● **Data listing**
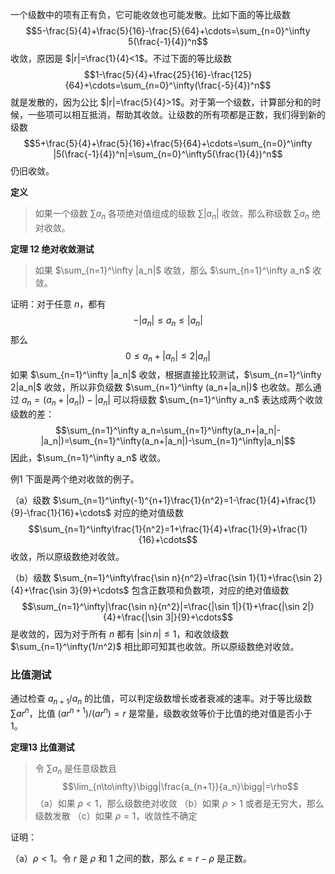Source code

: 一个级数中的项有正有负，它可能收敛也可能发散。比如下面的等比级数
$$5-\frac{5}{4}+\frac{5}{16}-\frac{5}{64}+\cdots=\sum_{n=0}^\infty 5(\frac{-1}{4})^n$$
收敛，原因是 $|r|=\frac{1}{4}<1$。不过下面的等比级数
$$1-\frac{5}{4}+\frac{25}{16}-\frac{125}{64}+\cdots=\sum_{n=0}^\infty(\frac{-5}{4})^n$$
就是发散的，因为公比 $|r|=\frac{5}{4}>1$。对于第一个级数，计算部分和的时候，一些项可以相互抵消，帮助其收敛。让级数的所有项都是正数，我们得到新的级数
$$5+\frac{5}{4}+\frac{5}{16}+\frac{5}{64}+\cdots=\sum_{n=0}^\infty |5(\frac{-1}{4})^n|=\sum_{n=0}^\infty5(\frac{1}{4})^n$$
仍旧收敛。

**定义**
> 如果一个级数 $\sum a_n$ 各项绝对值组成的级数 $\sum |a_n|$ 收敛，那么称级数 $\sum a_n$ 绝对收敛。

**定理 12 绝对收敛测试**
> 如果 $\sum_{n=1}^\infty |a_n|$ 收敛，那么 $\sum_{n=1}^\infty a_n$ 收敛。

证明：对于任意 $n$，都有
$$-|a_n|\leq a_n\leq |a_n|$$
那么
$$0\leq a_n+|a_n|\leq 2|a_n|$$
如果 $\sum_{n=1}^\infty |a_n|$ 收敛，根据直接比较测试，$\sum_{n=1}^\infty 2|a_n|$ 收敛，所以非负级数 $\sum_{n=1}^\infty (a_n+|a_n|)$ 也收敛。那么通过 $a_n=(a_n+|a_n|)-|a_n|$ 可以将级数 $\sum_{n=1}^\infty a_n$ 表达成两个收敛级数的差：
$$\sum_{n=1}^\infty a_n=\sum_{n=1}^\infty(a_n+|a_n|-|a_n|)=\sum_{n=1}^\infty(a_n+|a_n|)-\sum_{n=1}^\infty|a_n|$$
因此，$\sum_{n=1}^\infty a_n$ 收敛。

例1 下面是两个绝对收敛的例子。

（a）级数 $\sum_{n=1}^\infty(-1)^{n+1}\frac{1}{n^2}=1-\frac{1}{4}+\frac{1}{9}-\frac{1}{16}+\cdots$ 对应的绝对值级数
$$\sum_{n=1}^\infty\frac{1}{n^2}=1+\frac{1}{4}+\frac{1}{9}+\frac{1}{16}+\cdots$$
收敛，所以原级数绝对收敛。

（b）级数 $\sum_{n=1}^\infty\frac{\sin n}{n^2}=\frac{\sin 1}{1}+\frac{\sin 2}{4}+\frac{\sin 3}{9}+\cdots$ 包含正数项和负数项，对应的绝对值级数
$$\sum_{n=1}^\infty|\frac{\sin n}{n^2}|=\frac{|\sin 1|}{1}+\frac{|\sin 2|}{4}+\frac{|\sin 3|}{9}+\cdots$$
是收敛的，因为对于所有 $n$ 都有 $|\sin n|\leq 1$，和收敛级数 $\sum_{n=1}^\infty(1/n^2)$ 相比即可知其也收敛。所以原级数绝对收敛。

### 比值测试
通过检查 $a_{n+1}/a_n$ 的比值，可以判定级数增长或者衰减的速率。对于等比级数 $\sum ar^n$，比值 $(ar^{n+1})/(ar^n)=r$ 是常量，级数收敛等价于比值的绝对值是否小于 1。

**定理13 比值测试**
> 令 $\sum a_n$ 是任意级数且
> $$\lim_{n\to\infty}\bigg|\frac{a_{n+1}}{a_n}\bigg|=\rho$$
> （a）如果 $\rho<1$，那么级数绝对收敛
> （b）如果 $\rho>1$ 或者是无穷大，那么级数发散
> （c）如果 $\rho=1$，收敛性不确定

证明：

（a）$\rho<1$。令 $r$ 是 $\rho$ 和 1 之间的数，那么 $\varepsilon=r-\rho$ 是正数。

###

● **What the task requires**
Start at the line containing "令 $\sum a_n$ 是任意级数且". Repeat it and each line after it, word for word, to the end of the records.

● **Finished task**
> 令 $\sum a_n$ 是任意级数且
> $$\lim_{n\to\infty}\bigg|\frac{a_{n+1}}{a_n}\bigg|=\rho$$
> （a）如果 $\rho<1$，那么级数绝对收敛
> （b）如果 $\rho>1$ 或者是无穷大，那么级数发散
> （c）如果 $\rho=1$，收敛性不确定

证明：

（a）$\rho<1$。令 $r$ 是 $\rho$ 和 1 之间的数，那么 $\varepsilon=r-\rho$ 是正数。

###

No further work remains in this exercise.